What to do:
Scan the entries for the word "developer". Every line that has it should be copied.

Pictures paired with source code:
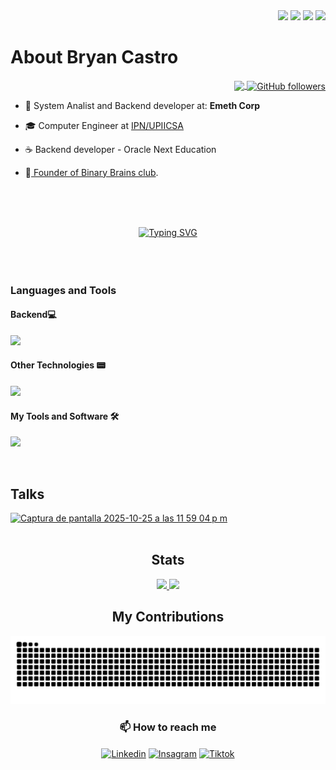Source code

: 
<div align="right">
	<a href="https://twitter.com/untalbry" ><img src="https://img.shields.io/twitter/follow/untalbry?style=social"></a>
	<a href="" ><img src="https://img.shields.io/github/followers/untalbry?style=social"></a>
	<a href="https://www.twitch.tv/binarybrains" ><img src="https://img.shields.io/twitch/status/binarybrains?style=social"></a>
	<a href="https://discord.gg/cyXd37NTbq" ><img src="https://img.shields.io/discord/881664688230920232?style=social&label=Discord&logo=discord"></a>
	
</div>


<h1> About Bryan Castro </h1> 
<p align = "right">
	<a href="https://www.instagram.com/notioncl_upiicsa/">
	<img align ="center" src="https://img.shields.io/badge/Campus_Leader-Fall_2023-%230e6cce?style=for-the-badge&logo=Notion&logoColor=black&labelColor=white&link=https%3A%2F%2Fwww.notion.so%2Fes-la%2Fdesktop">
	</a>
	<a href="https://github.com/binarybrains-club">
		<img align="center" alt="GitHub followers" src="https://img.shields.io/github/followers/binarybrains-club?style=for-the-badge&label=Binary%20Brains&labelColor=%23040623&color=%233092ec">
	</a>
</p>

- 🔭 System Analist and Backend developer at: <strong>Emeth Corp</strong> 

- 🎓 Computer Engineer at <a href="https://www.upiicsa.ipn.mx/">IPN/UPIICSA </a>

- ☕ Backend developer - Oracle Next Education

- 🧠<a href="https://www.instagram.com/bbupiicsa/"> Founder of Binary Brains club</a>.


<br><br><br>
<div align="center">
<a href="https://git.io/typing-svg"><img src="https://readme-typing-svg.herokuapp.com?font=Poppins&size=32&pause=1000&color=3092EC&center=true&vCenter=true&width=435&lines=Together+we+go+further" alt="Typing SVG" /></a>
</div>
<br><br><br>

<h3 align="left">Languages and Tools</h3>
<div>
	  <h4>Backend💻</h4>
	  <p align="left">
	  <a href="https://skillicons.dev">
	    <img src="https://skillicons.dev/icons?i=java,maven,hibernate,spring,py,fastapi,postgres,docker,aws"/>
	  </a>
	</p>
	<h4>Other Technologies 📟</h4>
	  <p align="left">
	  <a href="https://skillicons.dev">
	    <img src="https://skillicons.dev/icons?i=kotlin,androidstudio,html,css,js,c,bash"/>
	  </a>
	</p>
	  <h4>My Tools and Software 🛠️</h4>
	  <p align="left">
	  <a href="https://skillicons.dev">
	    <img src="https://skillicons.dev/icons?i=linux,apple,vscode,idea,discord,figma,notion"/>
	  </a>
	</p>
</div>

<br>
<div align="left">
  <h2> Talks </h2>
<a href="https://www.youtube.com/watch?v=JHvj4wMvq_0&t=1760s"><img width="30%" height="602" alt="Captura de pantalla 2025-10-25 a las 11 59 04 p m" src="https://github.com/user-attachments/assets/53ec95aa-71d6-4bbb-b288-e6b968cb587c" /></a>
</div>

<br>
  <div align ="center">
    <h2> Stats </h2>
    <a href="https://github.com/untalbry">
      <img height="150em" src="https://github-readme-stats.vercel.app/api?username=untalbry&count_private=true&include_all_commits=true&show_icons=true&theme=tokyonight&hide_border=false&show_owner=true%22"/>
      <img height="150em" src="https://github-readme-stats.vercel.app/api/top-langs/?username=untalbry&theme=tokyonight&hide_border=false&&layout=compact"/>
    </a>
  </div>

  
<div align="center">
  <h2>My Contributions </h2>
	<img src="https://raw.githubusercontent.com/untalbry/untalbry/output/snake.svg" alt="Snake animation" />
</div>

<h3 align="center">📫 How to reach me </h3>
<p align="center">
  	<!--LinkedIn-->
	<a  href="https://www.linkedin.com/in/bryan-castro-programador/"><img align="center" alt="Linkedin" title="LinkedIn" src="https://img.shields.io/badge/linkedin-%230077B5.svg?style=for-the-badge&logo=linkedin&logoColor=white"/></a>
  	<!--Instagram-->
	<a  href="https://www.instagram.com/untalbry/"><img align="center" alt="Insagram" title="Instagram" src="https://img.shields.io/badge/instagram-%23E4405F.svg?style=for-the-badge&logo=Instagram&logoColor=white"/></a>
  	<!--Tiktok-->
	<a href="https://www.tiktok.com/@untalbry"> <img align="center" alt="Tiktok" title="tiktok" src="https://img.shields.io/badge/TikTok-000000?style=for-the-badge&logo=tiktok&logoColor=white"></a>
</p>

==

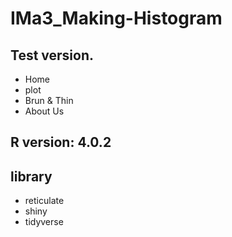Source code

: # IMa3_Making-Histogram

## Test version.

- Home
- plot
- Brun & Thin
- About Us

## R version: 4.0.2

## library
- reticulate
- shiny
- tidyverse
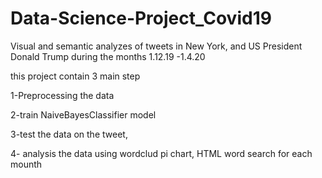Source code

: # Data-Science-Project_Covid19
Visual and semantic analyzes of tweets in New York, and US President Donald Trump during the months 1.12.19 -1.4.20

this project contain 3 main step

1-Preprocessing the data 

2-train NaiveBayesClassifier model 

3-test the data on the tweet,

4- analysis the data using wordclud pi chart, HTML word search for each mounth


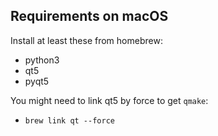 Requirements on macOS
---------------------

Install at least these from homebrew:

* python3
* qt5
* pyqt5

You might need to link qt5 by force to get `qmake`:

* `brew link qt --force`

Written solution:
- 🔭 System Analist and Backend developer at: <strong>Emeth Corp</strong> 
- ☕ Backend developer - Oracle Next Education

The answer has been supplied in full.